> [DATA SHOWN]:
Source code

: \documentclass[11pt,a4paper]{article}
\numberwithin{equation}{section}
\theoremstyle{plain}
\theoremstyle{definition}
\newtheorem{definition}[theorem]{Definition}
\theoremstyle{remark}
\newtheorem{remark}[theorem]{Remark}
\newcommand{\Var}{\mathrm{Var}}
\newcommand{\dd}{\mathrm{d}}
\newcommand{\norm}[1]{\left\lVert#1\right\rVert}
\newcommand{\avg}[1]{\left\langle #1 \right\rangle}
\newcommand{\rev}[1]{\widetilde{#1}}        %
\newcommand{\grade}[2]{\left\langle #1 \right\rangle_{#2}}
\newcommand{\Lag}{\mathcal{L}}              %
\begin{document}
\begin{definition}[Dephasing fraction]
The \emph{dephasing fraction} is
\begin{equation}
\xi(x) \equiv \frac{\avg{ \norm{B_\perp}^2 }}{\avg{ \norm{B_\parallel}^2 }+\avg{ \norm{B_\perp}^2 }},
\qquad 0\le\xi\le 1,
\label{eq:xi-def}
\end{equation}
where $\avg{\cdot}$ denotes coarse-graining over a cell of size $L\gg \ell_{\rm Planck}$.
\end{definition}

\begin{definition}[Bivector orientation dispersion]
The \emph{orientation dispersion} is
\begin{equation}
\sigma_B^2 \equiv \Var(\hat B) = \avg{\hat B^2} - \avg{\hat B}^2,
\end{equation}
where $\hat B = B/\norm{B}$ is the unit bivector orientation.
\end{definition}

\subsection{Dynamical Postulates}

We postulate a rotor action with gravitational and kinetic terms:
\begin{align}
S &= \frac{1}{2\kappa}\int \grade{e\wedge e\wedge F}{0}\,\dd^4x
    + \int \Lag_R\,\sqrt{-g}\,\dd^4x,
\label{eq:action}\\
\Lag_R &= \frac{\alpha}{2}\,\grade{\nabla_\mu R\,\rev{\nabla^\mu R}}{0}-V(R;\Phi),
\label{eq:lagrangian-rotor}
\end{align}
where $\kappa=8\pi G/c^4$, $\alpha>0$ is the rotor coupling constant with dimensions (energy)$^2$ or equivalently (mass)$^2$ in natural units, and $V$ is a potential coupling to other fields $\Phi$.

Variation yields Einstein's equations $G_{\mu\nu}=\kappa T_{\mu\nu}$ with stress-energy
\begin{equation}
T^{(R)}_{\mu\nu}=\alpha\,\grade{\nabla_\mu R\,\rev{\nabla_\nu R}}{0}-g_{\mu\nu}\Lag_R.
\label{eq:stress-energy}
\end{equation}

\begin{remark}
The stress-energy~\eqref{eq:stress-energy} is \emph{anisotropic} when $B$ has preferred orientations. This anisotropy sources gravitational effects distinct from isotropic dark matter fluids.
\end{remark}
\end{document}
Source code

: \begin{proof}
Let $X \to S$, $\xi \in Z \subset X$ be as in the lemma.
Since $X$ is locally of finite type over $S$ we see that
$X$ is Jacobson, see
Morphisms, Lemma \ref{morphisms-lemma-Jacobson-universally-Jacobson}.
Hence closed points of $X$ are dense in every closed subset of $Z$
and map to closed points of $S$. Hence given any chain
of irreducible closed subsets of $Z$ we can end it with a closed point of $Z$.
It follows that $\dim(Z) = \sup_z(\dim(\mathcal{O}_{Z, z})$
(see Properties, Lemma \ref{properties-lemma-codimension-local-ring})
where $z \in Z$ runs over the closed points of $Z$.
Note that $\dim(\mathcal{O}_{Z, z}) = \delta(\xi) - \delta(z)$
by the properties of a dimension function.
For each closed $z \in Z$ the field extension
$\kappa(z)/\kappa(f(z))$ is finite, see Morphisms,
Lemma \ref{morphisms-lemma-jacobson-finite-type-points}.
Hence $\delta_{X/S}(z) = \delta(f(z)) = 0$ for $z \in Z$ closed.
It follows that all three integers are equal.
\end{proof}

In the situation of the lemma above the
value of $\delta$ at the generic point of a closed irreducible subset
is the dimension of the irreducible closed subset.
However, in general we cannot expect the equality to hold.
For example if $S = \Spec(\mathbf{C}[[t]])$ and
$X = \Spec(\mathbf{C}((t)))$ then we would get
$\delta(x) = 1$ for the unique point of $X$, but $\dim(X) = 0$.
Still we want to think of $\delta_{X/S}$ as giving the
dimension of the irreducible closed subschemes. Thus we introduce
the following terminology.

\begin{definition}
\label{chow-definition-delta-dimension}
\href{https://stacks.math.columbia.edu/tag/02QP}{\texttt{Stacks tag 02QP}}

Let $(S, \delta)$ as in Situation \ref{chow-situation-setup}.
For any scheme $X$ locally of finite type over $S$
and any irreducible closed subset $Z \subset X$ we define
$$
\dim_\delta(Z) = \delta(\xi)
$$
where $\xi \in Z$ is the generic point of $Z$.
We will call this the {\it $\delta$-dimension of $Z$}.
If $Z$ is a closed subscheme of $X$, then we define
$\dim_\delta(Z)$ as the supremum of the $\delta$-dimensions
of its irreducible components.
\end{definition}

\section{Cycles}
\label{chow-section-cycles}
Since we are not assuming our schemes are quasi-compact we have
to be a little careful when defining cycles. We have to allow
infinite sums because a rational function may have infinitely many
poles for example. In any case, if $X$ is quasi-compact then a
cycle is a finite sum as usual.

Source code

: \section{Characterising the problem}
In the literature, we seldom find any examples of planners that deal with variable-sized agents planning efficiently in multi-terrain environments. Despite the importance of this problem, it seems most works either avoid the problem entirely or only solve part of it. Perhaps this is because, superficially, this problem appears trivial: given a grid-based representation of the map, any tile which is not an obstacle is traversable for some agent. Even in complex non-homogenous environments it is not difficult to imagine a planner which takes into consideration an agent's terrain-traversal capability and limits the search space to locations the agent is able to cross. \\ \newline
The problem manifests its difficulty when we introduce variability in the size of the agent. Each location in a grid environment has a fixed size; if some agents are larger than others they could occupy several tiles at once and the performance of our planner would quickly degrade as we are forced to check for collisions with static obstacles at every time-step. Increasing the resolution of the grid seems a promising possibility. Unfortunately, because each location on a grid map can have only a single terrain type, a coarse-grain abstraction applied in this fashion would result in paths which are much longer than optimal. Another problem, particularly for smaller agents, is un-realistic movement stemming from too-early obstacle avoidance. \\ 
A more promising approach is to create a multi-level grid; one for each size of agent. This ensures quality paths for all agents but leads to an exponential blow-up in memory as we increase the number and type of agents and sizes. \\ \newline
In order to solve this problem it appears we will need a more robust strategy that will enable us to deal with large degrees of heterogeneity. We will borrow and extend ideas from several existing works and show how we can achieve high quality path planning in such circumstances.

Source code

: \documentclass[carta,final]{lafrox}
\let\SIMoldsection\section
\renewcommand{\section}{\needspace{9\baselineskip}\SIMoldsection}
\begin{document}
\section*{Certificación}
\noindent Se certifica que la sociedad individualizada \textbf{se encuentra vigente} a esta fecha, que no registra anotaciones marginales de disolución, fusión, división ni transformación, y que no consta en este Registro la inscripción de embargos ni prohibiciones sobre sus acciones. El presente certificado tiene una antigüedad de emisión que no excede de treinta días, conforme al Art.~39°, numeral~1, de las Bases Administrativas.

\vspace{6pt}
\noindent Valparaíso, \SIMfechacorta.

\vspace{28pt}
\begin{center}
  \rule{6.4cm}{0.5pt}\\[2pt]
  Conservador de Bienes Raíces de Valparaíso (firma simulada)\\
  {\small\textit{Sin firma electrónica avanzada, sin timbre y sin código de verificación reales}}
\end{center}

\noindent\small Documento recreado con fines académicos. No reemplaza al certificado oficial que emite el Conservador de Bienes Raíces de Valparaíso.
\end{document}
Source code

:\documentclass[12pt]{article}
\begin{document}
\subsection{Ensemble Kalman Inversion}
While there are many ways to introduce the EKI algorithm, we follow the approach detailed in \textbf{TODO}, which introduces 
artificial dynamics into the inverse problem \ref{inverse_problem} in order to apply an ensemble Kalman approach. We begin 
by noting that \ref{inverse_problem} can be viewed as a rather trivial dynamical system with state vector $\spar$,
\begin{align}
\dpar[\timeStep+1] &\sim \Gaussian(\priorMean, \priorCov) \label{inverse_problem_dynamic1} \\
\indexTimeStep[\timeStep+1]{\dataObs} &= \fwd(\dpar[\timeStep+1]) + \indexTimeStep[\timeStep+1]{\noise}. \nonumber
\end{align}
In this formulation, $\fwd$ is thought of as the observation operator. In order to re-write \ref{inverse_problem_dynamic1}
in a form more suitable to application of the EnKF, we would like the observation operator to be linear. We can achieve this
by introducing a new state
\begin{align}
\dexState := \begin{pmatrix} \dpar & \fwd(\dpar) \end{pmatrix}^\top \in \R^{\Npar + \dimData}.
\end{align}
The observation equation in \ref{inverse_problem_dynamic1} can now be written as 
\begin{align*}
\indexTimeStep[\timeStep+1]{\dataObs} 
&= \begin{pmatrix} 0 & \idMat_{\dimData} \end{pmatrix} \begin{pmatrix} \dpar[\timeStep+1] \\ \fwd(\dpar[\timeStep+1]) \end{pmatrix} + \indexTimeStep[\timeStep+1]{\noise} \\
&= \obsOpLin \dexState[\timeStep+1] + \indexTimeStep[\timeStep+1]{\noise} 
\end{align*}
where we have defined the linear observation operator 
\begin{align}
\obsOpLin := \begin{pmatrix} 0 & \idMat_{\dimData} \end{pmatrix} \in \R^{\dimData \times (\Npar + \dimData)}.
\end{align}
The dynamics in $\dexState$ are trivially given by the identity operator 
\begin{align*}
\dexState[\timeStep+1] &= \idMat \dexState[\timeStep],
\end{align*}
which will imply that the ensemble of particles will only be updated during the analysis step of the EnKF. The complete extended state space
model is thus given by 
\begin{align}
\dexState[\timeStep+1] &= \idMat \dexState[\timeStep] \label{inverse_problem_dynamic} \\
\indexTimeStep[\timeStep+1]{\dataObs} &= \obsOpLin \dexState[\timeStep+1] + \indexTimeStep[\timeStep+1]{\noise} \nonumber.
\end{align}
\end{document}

> [WHAT IS REQUIRED]: Reproduce each line of the records in which "Valparaíso" appears.

> [ANSWER TO THIS PROBLEM]:
\noindent Valparaíso, \SIMfechacorta.
  Conservador de Bienes Raíces de Valparaíso (firma simulada)\\
\noindent\small Documento recreado con fines académicos. No reemplaza al certificado oficial que emite el Conservador de Bienes Raíces de Valparaíso.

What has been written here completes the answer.